Source records:

*** Begin section ***

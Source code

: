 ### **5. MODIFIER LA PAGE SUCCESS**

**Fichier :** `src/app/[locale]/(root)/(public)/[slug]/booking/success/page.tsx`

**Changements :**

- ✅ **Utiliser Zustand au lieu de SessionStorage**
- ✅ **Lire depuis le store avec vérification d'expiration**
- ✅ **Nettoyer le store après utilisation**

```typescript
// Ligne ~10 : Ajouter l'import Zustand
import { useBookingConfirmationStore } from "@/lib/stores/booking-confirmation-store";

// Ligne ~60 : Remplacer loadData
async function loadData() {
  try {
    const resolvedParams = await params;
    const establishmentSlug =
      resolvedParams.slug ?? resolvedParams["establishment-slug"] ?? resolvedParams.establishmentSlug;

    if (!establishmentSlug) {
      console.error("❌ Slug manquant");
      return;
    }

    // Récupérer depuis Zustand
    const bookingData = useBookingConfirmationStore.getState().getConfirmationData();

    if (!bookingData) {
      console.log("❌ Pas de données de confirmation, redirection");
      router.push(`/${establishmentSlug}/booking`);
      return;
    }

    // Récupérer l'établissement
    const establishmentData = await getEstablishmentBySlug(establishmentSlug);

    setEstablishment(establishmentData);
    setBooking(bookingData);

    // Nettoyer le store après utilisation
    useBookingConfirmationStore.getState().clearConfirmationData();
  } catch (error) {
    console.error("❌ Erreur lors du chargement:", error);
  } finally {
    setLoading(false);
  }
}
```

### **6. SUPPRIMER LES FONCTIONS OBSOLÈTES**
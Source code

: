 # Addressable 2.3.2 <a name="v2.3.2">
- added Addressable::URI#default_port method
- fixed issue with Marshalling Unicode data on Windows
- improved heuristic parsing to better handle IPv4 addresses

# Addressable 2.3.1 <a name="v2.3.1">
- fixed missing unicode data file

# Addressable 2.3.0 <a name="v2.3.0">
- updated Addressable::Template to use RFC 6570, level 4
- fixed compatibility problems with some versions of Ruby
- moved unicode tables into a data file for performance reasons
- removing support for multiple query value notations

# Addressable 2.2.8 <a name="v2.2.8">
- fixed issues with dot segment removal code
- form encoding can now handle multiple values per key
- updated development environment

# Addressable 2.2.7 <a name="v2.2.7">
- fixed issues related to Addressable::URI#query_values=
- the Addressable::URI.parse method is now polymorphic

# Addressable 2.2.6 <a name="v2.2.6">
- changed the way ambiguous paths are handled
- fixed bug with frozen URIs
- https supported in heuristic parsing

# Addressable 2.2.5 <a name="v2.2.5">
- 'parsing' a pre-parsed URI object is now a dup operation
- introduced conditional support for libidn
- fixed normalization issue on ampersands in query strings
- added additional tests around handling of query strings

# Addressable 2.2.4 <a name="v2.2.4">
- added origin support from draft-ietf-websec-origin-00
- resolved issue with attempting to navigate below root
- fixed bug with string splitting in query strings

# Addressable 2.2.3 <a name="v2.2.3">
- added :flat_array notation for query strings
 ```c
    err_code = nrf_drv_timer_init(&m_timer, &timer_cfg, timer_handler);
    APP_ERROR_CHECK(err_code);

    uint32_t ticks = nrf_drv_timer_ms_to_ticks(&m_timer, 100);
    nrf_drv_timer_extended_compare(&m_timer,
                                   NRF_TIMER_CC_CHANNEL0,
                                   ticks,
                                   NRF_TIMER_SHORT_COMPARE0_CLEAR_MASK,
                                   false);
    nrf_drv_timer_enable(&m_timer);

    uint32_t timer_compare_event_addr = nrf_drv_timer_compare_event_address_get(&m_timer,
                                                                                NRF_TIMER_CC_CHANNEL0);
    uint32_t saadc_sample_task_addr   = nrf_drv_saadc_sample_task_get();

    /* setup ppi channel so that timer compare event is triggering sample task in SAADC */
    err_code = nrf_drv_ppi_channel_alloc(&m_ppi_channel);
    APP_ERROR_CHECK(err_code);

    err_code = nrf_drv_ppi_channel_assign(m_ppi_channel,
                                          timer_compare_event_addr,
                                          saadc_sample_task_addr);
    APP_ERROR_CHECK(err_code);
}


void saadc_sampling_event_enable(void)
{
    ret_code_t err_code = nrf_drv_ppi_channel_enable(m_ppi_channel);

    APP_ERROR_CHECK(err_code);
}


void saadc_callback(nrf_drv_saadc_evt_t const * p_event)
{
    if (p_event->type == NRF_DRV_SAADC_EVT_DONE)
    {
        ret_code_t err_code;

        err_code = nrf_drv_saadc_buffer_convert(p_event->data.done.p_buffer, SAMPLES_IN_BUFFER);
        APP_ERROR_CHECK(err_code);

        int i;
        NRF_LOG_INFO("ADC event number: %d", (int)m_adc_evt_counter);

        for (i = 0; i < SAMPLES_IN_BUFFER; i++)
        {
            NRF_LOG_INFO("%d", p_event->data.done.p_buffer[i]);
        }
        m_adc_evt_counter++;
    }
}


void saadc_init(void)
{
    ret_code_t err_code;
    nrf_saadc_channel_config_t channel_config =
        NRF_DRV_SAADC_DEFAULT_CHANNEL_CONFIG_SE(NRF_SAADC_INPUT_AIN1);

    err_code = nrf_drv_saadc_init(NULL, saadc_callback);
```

*** End section ***

▸ Work required:
List every line above containing the word "multiple".

▸ Answer for this exercise:
- removing support for multiple query value notations
- form encoding can now handle multiple values per key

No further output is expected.